Goldenscale

Chapter Sunday 26 February



Sunday 26 February

1

Beth picked up a lamb bone and surreptitiously dropped it into Freddy’s mouth.

‘Mum, Sam’s feeding Freddy,’ she said. ‘Bones. At the table.’

‘Again? Stupid. He’ll hide it under the cushion again. Get it back, now!’

‘But Mum—’ Sam protested. ‘It wasn’t me. You can’t see from in there. She’s lying—’

‘Now!’

A battle ensued beneath the table for possession of the bone. The dog growled in triumph and ran from the room.

Sam returned to his seat. His mother stared at him for a moment and then went after Freddy.

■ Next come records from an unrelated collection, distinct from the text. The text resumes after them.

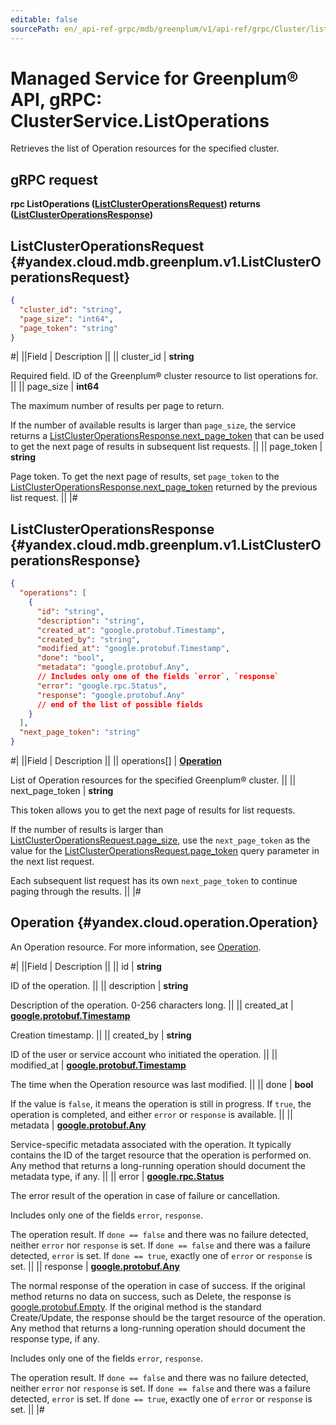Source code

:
 ```yaml
---
editable: false
sourcePath: en/_api-ref-grpc/mdb/greenplum/v1/api-ref/grpc/Cluster/listOperations.md
---
```


# Managed Service for Greenplum® API, gRPC: ClusterService.ListOperations

Retrieves the list of Operation resources for the specified cluster.

## gRPC request

**rpc ListOperations ([ListClusterOperationsRequest](#yandex.cloud.mdb.greenplum.v1.ListClusterOperationsRequest)) returns ([ListClusterOperationsResponse](#yandex.cloud.mdb.greenplum.v1.ListClusterOperationsResponse))**

## ListClusterOperationsRequest {#yandex.cloud.mdb.greenplum.v1.ListClusterOperationsRequest}

```json
{
  "cluster_id": "string",
  "page_size": "int64",
  "page_token": "string"
}
```

#|
||Field | Description ||
|| cluster_id | **string**

Required field. ID of the Greenplum® cluster resource to list operations for. ||
|| page_size | **int64**

The maximum number of results per page to return.

If the number of available results is larger than `page_size`, the service returns a [ListClusterOperationsResponse.next_page_token](#yandex.cloud.mdb.greenplum.v1.ListClusterOperationsResponse) that can be used to get the next page of results in subsequent list requests. ||
|| page_token | **string**

Page token. To get the next page of results, set `page_token` to the [ListClusterOperationsResponse.next_page_token](#yandex.cloud.mdb.greenplum.v1.ListClusterOperationsResponse) returned by the previous list request. ||
|#

## ListClusterOperationsResponse {#yandex.cloud.mdb.greenplum.v1.ListClusterOperationsResponse}

```json
{
  "operations": [
    {
      "id": "string",
      "description": "string",
      "created_at": "google.protobuf.Timestamp",
      "created_by": "string",
      "modified_at": "google.protobuf.Timestamp",
      "done": "bool",
      "metadata": "google.protobuf.Any",
      // Includes only one of the fields `error`, `response`
      "error": "google.rpc.Status",
      "response": "google.protobuf.Any"
      // end of the list of possible fields
    }
  ],
  "next_page_token": "string"
}
```

#|
||Field | Description ||
|| operations[] | **[Operation](#yandex.cloud.operation.Operation)**

List of Operation resources for the specified Greenplum® cluster. ||
|| next_page_token | **string**

This token allows you to get the next page of results for list requests.

If the number of results is larger than [ListClusterOperationsRequest.page_size](#yandex.cloud.mdb.greenplum.v1.ListClusterOperationsRequest), use the `next_page_token` as the value for the [ListClusterOperationsRequest.page_token](#yandex.cloud.mdb.greenplum.v1.ListClusterOperationsRequest) query parameter in the next list request.

Each subsequent list request has its own `next_page_token` to continue paging through the results. ||
|#

## Operation {#yandex.cloud.operation.Operation}

An Operation resource. For more information, see [Operation](/docs/api-design-guide/concepts/operation).

#|
||Field | Description ||
|| id | **string**

ID of the operation. ||
|| description | **string**

Description of the operation. 0-256 characters long. ||
|| created_at | **[google.protobuf.Timestamp](https://developers.google.com/protocol-buffers/docs/reference/google.protobuf#timestamp)**

Creation timestamp. ||
|| created_by | **string**

ID of the user or service account who initiated the operation. ||
|| modified_at | **[google.protobuf.Timestamp](https://developers.google.com/protocol-buffers/docs/reference/google.protobuf#timestamp)**

The time when the Operation resource was last modified. ||
|| done | **bool**

If the value is `false`, it means the operation is still in progress.
If `true`, the operation is completed, and either `error` or `response` is available. ||
|| metadata | **[google.protobuf.Any](https://developers.google.com/protocol-buffers/docs/proto3#any)**

Service-specific metadata associated with the operation.
It typically contains the ID of the target resource that the operation is performed on.
Any method that returns a long-running operation should document the metadata type, if any. ||
|| error | **[google.rpc.Status](https://cloud.google.com/tasks/docs/reference/rpc/google.rpc#status)**

The error result of the operation in case of failure or cancellation.

Includes only one of the fields `error`, `response`.

The operation result.
If `done == false` and there was no failure detected, neither `error` nor `response` is set.
If `done == false` and there was a failure detected, `error` is set.
If `done == true`, exactly one of `error` or `response` is set. ||
|| response | **[google.protobuf.Any](https://developers.google.com/protocol-buffers/docs/proto3#any)**

The normal response of the operation in case of success.
If the original method returns no data on success, such as Delete,
the response is [google.protobuf.Empty](https://developers.google.com/protocol-buffers/docs/reference/google.protobuf#google.protobuf.Empty).
If the original method is the standard Create/Update,
the response should be the target resource of the operation.
Any method that returns a long-running operation should document the response type, if any.

Includes only one of the fields `error`, `response`.

The operation result.
If `done == false` and there was no failure detected, neither `error` nor `response` is set.
If `done == false` and there was a failure detected, `error` is set.
If `done == true`, exactly one of `error` or `response` is set. ||
|#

‘You are stuffed, Beth,’ said Sam. ‘You won’t know where it’s coming from, but it’ll come.’

‘Stop, I can’t take it,’ said Beth. ‘The fear.’

Her father finally looked up from his New Yorker app.

‘The tribulations of pet ownership,’ he said.

‘He’s your pet, Dad,’ Beth pointed out.

‘On paper only. Let me finish my article.’

Sam rebelled. ‘Dad! Not again! I could have stayed at Damian’s place. Watching you read stuff on a tablet is dead boring. It’s anti-social.’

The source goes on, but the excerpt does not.